What are Socially Necessary bus services?

What are Socially Necessary bus services?

February 9, 2018 Off By Tom

In a previous article, I explained how much taxpayers are funding bus services which are deemed as “socially necessary”, based on the buses that Transport for West Midlands paid for to start in 2017, and which was the most expensive one, per passenger, to subsidise per passenger journey. In this article, we discuss what is a socially necessary bus service.

In the West Midlands area, Transport for West Midlands subsidise around 9.5% of bus services – in which they were paying operators more than £8million in 2014 to run services which was deemed as not being considered commercially viable (the remaining 90.5% of bus services, ones which operators operate and pay for themselves), but socially necessary, such as at weekends, early mornings or late evenings.

Now, you are probably thinking, why don’t TfWM run them instead and it is quite simple. The law in the United Kingdom states that any local authority cannot legally operate any of these socially necessary services directly, but they must put it out to competitive tenders, which have bids put in to operate them by bus operators who are registered to do so.

To do this, they must calculate the cost of running the service, using a vehicle that runs to the latest emissions standards, along with the cost of fuel and paying the drivers who will be operating the service.

Now some councils, such as Reading and Nottingham, run their own bus companies, but one of the effects of bus deregulation, back in 1986, meant that any local authority operators must operate at an arm’s length, meaning that the council cannot have any sway over the business decisions. One side effect of this is that the Freedom of Information Act, which I will be discussing in a future article, means that they must supply information which the public have a right to know, or provide a good reason why they are not providing the information.

Anyway, getting back on topic, in the West Midlands, the maximum desirable walking distance to bus services in continuously built-up residential areas is 400 metres between the hours of 7am and 7pm Monday to Saturday (two journeys per hour), and 700 metres at other times (one journey per hour).

Where possible, it has been decided that bus services should link to local centres and interchange with the wider public transport network. These distances are reduced in areas of steep sloping streets or where a high number of elderly people or people with mobility difficulties live.

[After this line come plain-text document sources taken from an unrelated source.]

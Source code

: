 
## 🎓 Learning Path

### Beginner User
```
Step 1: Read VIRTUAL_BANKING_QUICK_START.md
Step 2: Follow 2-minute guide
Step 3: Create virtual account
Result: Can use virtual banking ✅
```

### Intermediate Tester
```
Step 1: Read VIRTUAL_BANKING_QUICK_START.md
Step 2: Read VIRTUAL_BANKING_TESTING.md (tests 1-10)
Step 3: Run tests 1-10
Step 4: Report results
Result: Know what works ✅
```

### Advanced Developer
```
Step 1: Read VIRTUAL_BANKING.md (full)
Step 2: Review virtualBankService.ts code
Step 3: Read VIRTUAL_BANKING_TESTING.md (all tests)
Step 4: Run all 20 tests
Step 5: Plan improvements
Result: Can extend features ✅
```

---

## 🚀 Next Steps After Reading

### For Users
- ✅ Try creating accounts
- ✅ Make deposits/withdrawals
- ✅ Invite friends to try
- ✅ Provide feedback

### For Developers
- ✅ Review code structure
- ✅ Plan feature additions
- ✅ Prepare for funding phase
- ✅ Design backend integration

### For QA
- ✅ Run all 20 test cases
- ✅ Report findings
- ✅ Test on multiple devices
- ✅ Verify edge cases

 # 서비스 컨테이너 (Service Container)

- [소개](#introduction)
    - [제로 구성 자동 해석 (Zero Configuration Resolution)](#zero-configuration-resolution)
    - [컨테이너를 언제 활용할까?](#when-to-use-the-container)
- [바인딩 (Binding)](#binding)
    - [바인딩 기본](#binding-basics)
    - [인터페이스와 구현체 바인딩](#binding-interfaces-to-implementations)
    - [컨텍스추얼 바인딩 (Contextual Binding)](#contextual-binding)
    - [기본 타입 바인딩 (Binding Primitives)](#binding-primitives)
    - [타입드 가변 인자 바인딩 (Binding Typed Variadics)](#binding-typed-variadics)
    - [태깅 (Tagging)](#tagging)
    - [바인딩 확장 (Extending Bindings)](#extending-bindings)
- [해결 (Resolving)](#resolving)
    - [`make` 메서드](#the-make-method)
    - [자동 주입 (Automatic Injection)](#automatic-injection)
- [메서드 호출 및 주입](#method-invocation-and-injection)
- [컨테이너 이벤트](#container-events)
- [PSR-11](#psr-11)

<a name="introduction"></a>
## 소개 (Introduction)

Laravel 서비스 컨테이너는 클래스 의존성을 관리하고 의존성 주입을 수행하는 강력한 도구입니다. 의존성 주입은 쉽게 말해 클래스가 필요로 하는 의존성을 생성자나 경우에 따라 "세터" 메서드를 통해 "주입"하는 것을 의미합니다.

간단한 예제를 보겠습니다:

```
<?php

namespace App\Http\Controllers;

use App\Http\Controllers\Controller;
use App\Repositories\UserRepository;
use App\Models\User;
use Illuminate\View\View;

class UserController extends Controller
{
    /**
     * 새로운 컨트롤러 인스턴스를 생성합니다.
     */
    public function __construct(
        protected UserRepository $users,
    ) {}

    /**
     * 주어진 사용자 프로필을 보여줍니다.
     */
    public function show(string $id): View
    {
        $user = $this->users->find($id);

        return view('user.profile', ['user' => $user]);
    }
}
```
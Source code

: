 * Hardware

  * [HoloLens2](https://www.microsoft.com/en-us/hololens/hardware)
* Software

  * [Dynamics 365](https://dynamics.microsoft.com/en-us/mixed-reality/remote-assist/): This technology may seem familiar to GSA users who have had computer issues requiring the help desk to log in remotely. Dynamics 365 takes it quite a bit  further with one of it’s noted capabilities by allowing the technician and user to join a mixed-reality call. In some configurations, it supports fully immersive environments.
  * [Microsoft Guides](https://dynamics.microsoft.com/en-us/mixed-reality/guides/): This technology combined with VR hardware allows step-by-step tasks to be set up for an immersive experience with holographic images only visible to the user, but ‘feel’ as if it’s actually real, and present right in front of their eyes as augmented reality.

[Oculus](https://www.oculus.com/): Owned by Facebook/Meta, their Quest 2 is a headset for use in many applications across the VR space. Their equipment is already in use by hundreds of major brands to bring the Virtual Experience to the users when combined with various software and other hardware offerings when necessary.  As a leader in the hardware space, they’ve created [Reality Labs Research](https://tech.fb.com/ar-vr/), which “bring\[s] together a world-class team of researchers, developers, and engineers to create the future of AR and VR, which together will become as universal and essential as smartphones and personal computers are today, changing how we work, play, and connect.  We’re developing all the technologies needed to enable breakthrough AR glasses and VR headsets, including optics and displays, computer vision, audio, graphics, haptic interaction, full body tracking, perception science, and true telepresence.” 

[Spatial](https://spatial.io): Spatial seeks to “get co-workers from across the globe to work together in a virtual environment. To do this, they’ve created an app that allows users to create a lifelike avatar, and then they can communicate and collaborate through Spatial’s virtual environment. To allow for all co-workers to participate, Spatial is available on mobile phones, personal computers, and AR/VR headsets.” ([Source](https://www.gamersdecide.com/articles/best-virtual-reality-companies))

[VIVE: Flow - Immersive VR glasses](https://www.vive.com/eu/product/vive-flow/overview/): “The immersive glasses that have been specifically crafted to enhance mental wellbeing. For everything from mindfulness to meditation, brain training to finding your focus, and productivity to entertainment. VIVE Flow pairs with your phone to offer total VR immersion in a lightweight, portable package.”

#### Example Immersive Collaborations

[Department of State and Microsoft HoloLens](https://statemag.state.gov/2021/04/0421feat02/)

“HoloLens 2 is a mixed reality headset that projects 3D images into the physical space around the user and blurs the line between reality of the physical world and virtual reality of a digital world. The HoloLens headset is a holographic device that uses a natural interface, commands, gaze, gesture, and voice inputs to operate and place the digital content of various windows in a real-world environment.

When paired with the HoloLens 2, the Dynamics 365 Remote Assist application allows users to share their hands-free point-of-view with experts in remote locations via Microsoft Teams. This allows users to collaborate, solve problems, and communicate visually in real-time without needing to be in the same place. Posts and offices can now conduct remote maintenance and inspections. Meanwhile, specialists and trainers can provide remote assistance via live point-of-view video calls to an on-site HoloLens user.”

In less densely populated built-up areas the maximum desirable walking distance always is 700 metres, and in rural areas 1.5km (one journey per hour).

In the image, I show how there is adequate bus services in the 400m radius for the service to be commercially operated, yet at the same time, a tendered bus service operates as a supplement to the commercial number 7. (Click to enlarge)

It is for these reasons that Transport for West Midlands subsidise bus services, to ensure that that urban estates relate to the localities, allowing for disabled and elderly people to have a bus service close to their areas.
In some cases, though, the route of a subsidised service follows an existing commercially operated bus service. One example is outside Centro House, the head office for the West Midlands Combined Authority.

Service 424, which operates Birmingham to Perry Beeches via Aston and Hamstead, follows the route of the service 7 along Summer Lane, which Centro House is on, meaning that the road is adequately supported within the TfWM guidelines.

However, the service links several interchanges with roads that are outside the 400m direct radius, therefore it is irrelevant in this case that the route duplicates a commercially operated service.

Either way, these socially necessary bus services are operated on a use it or lose it basis, so if you don’t want to lose it, please use it!